Segment Open

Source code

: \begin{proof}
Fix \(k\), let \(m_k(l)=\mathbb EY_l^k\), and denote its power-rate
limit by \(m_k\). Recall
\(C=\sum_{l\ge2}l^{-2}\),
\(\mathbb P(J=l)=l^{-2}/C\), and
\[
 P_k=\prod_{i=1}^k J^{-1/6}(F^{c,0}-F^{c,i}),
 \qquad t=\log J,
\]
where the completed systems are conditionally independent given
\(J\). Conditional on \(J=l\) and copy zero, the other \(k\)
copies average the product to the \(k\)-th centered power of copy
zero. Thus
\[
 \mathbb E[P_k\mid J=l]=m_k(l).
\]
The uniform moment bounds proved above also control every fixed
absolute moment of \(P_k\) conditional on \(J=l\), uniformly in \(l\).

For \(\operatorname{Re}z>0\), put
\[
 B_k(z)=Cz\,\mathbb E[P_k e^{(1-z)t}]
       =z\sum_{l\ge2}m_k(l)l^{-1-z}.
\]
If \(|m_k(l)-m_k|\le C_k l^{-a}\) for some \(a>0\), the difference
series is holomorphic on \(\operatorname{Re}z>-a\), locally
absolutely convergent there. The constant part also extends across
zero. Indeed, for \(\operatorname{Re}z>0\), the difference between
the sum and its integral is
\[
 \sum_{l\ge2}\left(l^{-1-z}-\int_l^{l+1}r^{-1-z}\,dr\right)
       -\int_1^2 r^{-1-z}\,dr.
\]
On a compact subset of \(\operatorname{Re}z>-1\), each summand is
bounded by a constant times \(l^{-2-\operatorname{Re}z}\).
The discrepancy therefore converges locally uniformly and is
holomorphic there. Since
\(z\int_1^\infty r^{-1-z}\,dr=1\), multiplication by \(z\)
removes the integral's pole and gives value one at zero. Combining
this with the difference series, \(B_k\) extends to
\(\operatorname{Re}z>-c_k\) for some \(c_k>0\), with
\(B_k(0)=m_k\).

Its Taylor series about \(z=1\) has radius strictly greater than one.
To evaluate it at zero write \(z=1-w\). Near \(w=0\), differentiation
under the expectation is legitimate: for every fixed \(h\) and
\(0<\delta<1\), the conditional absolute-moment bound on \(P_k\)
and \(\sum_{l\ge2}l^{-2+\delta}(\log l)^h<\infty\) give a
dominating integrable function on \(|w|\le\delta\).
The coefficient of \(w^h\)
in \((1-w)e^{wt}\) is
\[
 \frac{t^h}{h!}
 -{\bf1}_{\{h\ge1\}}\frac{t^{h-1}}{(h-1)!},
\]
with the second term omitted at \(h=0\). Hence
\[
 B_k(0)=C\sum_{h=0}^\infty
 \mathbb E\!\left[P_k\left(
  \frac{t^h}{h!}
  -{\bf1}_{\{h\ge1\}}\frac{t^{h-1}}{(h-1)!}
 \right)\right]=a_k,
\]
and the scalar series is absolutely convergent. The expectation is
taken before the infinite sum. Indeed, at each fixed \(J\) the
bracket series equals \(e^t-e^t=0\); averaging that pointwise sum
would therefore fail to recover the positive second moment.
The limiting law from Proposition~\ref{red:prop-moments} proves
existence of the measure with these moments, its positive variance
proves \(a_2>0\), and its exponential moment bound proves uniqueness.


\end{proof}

Segment Closed

§ Exercise aim
The required output is every line above from the one with "The discrepancy therefore" down to the one with "and the scalar", restated word for word, ends included.

§ Solution to the problem
The discrepancy therefore converges locally uniformly and is
holomorphic there. Since
\(z\int_1^\infty r^{-1-z}\,dr=1\), multiplication by \(z\)
removes the integral's pole and gives value one at zero. Combining
this with the difference series, \(B_k\) extends to
\(\operatorname{Re}z>-c_k\) for some \(c_k>0\), with
\(B_k(0)=m_k\).

Its Taylor series about \(z=1\) has radius strictly greater than one.
To evaluate it at zero write \(z=1-w\). Near \(w=0\), differentiation
under the expectation is legitimate: for every fixed \(h\) and
\(0<\delta<1\), the conditional absolute-moment bound on \(P_k\)
and \(\sum_{l\ge2}l^{-2+\delta}(\log l)^h<\infty\) give a
dominating integrable function on \(|w|\le\delta\).
The coefficient of \(w^h\)
in \((1-w)e^{wt}\) is
\[
 \frac{t^h}{h!}
 -{\bf1}_{\{h\ge1\}}\frac{t^{h-1}}{(h-1)!},
\]
with the second term omitted at \(h=0\). Hence
\[
 B_k(0)=C\sum_{h=0}^\infty
 \mathbb E\!\left[P_k\left(
  \frac{t^h}{h!}
  -{\bf1}_{\{h\ge1\}}\frac{t^{h-1}}{(h-1)!}
 \right)\right]=a_k,
\]
and the scalar series is absolutely convergent. The expectation is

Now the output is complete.